Scott and his dancing partner Liz Holt lose the Southern Districts Waratah Championships due to Scott dancing his own steps. Three days later, Liz leaves him to team up with Ken Railings, the recent Waratah Championships winner; his partner Pam Short has broken both her legs in a car accident. With Scott now alone only three weeks until the championships, Shirley teams up with his coach Les Kendall, her co-instructor at the studio, to start desperately hunting for a new partner for him. Meanwhile, unbeknownst to both, Scott is approached by Fran, an overlooked 'beginner' dancer at the studio. He eventually agrees to partner with her, intrigued by her willingness to dance "his way".

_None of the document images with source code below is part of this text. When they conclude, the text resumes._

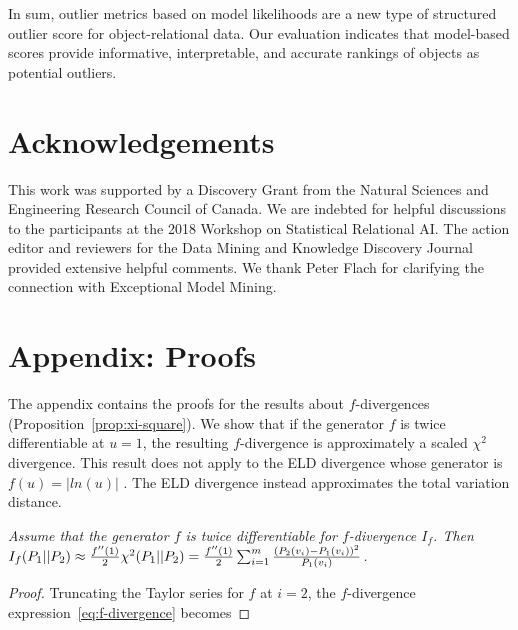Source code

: {								
In sum, outlier metrics based on model likelihoods are a new type of structured outlier score for object-relational data.  Our evaluation indicates that  model-based scores provide informative, interpretable, and accurate rankings of objects as potential outliers. 
								
\section*{Acknowledgements} This work was supported by a Discovery Grant from the Natural Sciences and Engineering Research Council of Canada. We are indebted for helpful discussions to the participants at the 2018 Workshop on Statistical Relational AI. The action editor and reviewers for the Data Mining and Knowledge Discovery Journal provided extensive helpful comments. We thank Peter Flach for clarifying the connection with Exceptional Model Mining. 

\section{Appendix: Proofs} \label{sec:proofs}

The appendix contains the proofs for the results about $f$-divergences (Proposition~\ref{prop:xi-square}). We show that if the generator $f$ is twice differentiable at $u=1$, the resulting $f$-divergence is approximately a scaled $\chi^{2}$ divergence. This result does not apply to the ELD divergence whose generator is $f(u) = |ln(u)|$ . The ELD divergence instead approximates the total variation distance.  

{\em 
Assume that the generator $f$ is twice differentiable for $f$-divergence $I_{f}$. Then $I_{f}(P_{1}||P_{2}) \approx \frac{f''(1)}{2} \chi^{2}(P_{1}||P_{2}) = \frac{f''(1)}{2} 
\sum_{i=1}^{m}  \frac{(P_{2}(v_{i})-P_{1}(v_{i}))^{2}}
 {P_{1}(v_{i})}$. 
}
\begin{proof}

Truncating the Taylor series for $f$ at $i=2$, the $f$-divergence expression~\ref{eq:f-divergence} becomes 


\end{proof}}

The pairing faces its first hurdle when Fife, attempting to prevent Scott from threatening the Dancesport status quo, arranges for his partnership with established Champion dancer Tina Sparkle. When Shirley and Les hear the news, they are overjoyed. Fran, happening upon them exclaiming over their happiness about Scott's new dance partner, misunderstands initially and believes they have discovered that she and Scott have become partners. When she realises the truth, she leaves, devastated. Scott pursues her and, although she is hurt, entices her to dance backstage with him, and her anger is forgotten. However, several onlookers witness their dance, including Shirley and Les, who then do everything possible to persuade both Scott and Fran that the best way forward for all concerned is for Scott to forget about Fran and sign on as Tina Sparkle's partner.

Fran, accused of damaging Scott's chances, reluctantly accedes and returns home crestfallen. Scott tells his mother he won't dance with Tina. He follows Fran home, where her overprotective Spanish father, Rico, discovers and challenges him. To appease Rico, Scott proposes a Paso Doble for the assembled company. Rico and Fran's grandmother Ya Ya demonstrate the proper Paso Doble technique and offer to teach the couple, who spend the next week training with Fran's family.

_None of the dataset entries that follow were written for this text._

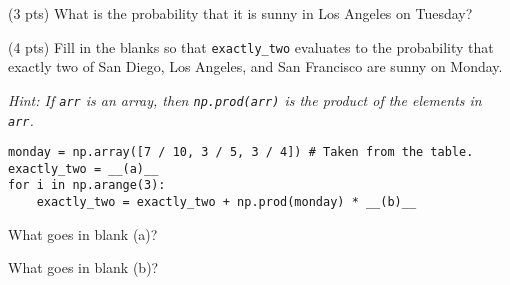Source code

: \begin{prob}[(12 pts)]
\begin{subprobset}
\begin{subprob}
\end{subprob}

\begin{subprob}(3 pts) What is the probability that it is sunny in Los Angeles on Tuesday?


\end{subprob}





\newpage

\begin{subprob}(4 pts) Fill in the blanks so that \texttt{exactly\_two} evaluates to the probability that exactly two of San Diego, Los Angeles, and San Francisco are sunny on Monday.

\textit{Hint: If \texttt{arr} is an array, then \texttt{np.prod(arr)} is the product of the elements in \texttt{arr}.}

\begin{verbatim}
monday = np.array([7 / 10, 3 / 5, 3 / 4]) # Taken from the table.
exactly_two = __(a)__
for i in np.arange(3):
    exactly_two = exactly_two + np.prod(monday) * __(b)__
\end{verbatim}

What goes in blank (a)?

\begin{responsebox}{0.5in}
    
\end{responsebox}

What goes in blank (b)?






    
\end{subprob}

\end{subprobset}

\end{prob}

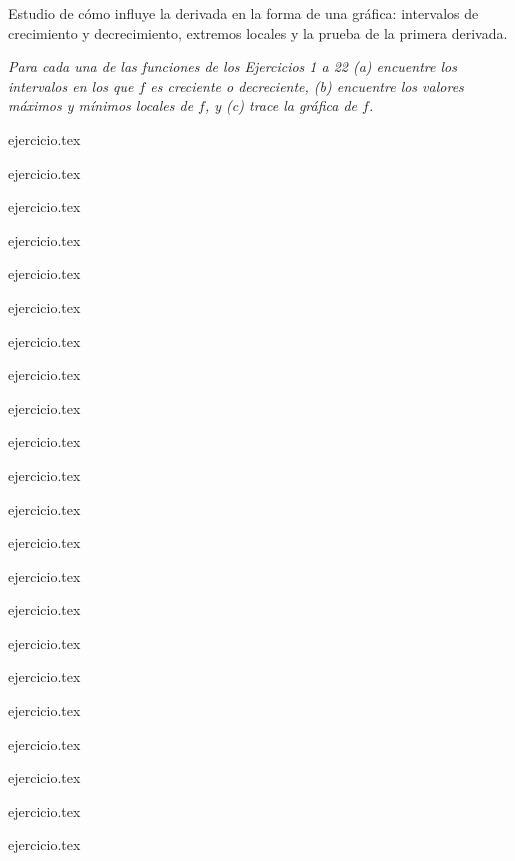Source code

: 
Estudio de cómo influye la derivada en la forma de una gráfica: intervalos de crecimiento y decrecimiento, extremos locales y la prueba de la primera derivada.

\noindent \textit{Para cada una de las funciones de los Ejercicios 1 a 22 (a) encuentre los intervalos en los que $f$ es creciente o decreciente, (b) encuentre los valores máximos y mínimos locales de $f$, y (c) trace la gráfica de $f$.}

\begin{enumerate}
    \begin{minipage}{0.45\textwidth}
    {ejercicio.tex}
    \addtocounter{enumi}{1}
    {ejercicio.tex}
    \addtocounter{enumi}{1}
    {ejercicio.tex}
    \addtocounter{enumi}{1}
    {ejercicio.tex}
    \addtocounter{enumi}{1}
    {ejercicio.tex}
    \addtocounter{enumi}{1}
    {ejercicio.tex}
    \addtocounter{enumi}{1}
    {ejercicio.tex}
    \addtocounter{enumi}{1}
    {ejercicio.tex}
    \addtocounter{enumi}{1}
    {ejercicio.tex}
    \addtocounter{enumi}{1}
    {ejercicio.tex}
    \addtocounter{enumi}{1}
    {ejercicio.tex}
    \end{minipage}%
    \begin{minipage}{0.45\textwidth}
    \setcounter{enumi}{1}
    {ejercicio.tex}
    \addtocounter{enumi}{1}
    {ejercicio.tex}
    \addtocounter{enumi}{1}
    {ejercicio.tex}
    \addtocounter{enumi}{1}
    {ejercicio.tex}
    \addtocounter{enumi}{1}
    {ejercicio.tex}
    \addtocounter{enumi}{1}
    {ejercicio.tex}
    \addtocounter{enumi}{1}
    {ejercicio.tex}
    \addtocounter{enumi}{1}
    {ejercicio.tex}
    \addtocounter{enumi}{1}
    {ejercicio.tex}
    \addtocounter{enumi}{1}
    {ejercicio.tex}
    \addtocounter{enumi}{1}
    {ejercicio.tex}
    \end{minipage}
\end{enumerate}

However, Fife intervenes, telling Scott that his father Doug, ruined his own career by dancing his own steps, which he has regretted ever since. Unwilling to upset his father and convinced to win the championship for him, Scott finally decides to remain "strictly ballroom", returning to Liz after Ken leaves her to dance with Tina Sparkle himself. During the competition, Doug explains to Scott that Fife lied: Fife had convinced Shirley to dance with Les instead of Doug so that Fife could win the competition. Scott runs after Fran and persuades her to dance with him, while his friend Wayne Burns and Wayne's partner Vanessa Cronin overhear Fife plotting to sabotage Scott in favour of audience favorite Ken.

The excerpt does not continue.